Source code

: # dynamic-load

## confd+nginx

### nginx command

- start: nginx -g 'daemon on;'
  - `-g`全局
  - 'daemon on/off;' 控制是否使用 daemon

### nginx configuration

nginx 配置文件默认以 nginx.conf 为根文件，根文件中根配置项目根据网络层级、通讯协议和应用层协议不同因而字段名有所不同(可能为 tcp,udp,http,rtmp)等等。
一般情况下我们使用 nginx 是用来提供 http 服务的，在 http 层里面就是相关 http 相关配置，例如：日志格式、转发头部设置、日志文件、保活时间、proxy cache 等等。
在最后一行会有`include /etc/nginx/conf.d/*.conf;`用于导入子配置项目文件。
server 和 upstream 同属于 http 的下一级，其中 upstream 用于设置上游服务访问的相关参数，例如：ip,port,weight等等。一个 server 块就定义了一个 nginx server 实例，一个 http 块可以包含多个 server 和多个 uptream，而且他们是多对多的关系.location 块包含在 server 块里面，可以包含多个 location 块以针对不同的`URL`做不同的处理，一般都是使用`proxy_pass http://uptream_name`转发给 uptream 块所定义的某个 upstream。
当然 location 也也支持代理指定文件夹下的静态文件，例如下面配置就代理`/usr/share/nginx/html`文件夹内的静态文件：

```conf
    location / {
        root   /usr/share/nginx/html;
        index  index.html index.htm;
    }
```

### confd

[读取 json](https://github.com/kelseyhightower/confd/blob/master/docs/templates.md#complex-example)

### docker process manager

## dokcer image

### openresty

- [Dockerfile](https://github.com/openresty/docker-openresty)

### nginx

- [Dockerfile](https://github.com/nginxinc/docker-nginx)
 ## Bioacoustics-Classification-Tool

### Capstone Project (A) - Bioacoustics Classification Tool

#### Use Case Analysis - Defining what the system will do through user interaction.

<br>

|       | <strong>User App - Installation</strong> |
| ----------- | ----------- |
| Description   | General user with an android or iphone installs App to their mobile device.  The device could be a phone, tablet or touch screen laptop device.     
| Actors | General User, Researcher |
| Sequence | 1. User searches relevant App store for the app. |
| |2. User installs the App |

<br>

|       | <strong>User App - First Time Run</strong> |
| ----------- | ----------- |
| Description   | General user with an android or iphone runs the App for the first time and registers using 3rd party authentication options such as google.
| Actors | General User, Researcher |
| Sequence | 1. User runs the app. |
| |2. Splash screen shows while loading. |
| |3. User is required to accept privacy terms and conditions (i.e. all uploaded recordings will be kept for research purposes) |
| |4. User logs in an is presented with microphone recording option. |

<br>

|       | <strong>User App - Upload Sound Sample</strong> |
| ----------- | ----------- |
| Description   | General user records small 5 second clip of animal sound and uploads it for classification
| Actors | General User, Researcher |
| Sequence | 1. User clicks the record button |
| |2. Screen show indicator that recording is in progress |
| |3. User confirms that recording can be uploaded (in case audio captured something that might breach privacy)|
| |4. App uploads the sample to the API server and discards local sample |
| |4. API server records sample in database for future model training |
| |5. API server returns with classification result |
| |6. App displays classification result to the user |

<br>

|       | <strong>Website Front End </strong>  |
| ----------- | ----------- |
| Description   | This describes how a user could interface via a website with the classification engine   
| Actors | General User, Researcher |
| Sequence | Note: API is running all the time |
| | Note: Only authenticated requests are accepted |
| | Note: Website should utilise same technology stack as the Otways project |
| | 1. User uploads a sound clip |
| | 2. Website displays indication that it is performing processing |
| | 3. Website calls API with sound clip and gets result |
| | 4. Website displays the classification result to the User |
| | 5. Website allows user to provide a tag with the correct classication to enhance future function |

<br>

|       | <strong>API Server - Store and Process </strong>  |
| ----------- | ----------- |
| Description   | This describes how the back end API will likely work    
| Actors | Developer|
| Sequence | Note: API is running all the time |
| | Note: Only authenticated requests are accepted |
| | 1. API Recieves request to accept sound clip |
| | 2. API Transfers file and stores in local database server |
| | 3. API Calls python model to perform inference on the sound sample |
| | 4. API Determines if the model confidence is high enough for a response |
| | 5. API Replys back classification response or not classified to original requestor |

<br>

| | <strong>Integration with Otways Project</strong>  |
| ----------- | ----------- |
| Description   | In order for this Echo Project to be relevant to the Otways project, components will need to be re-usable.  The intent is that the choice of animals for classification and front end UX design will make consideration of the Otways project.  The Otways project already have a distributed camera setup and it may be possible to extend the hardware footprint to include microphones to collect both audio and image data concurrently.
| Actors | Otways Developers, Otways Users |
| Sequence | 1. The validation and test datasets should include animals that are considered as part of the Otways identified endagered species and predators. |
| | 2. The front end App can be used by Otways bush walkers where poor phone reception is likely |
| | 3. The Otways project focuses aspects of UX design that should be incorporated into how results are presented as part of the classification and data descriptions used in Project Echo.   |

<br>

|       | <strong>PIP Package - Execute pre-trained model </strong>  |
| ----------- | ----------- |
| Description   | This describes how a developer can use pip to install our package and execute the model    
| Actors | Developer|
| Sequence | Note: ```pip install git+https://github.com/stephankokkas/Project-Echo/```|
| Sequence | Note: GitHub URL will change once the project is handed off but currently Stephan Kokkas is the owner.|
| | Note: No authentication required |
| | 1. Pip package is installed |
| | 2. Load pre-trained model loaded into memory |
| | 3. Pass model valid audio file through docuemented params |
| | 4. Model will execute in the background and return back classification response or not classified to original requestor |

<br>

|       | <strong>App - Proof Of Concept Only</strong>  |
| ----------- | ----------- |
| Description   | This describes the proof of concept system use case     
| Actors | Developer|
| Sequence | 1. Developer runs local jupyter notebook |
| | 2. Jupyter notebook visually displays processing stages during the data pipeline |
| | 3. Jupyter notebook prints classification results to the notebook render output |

Problem statement:
Nothing but a number is needed: tally the lines of the listing that contain "through".

Solution:
2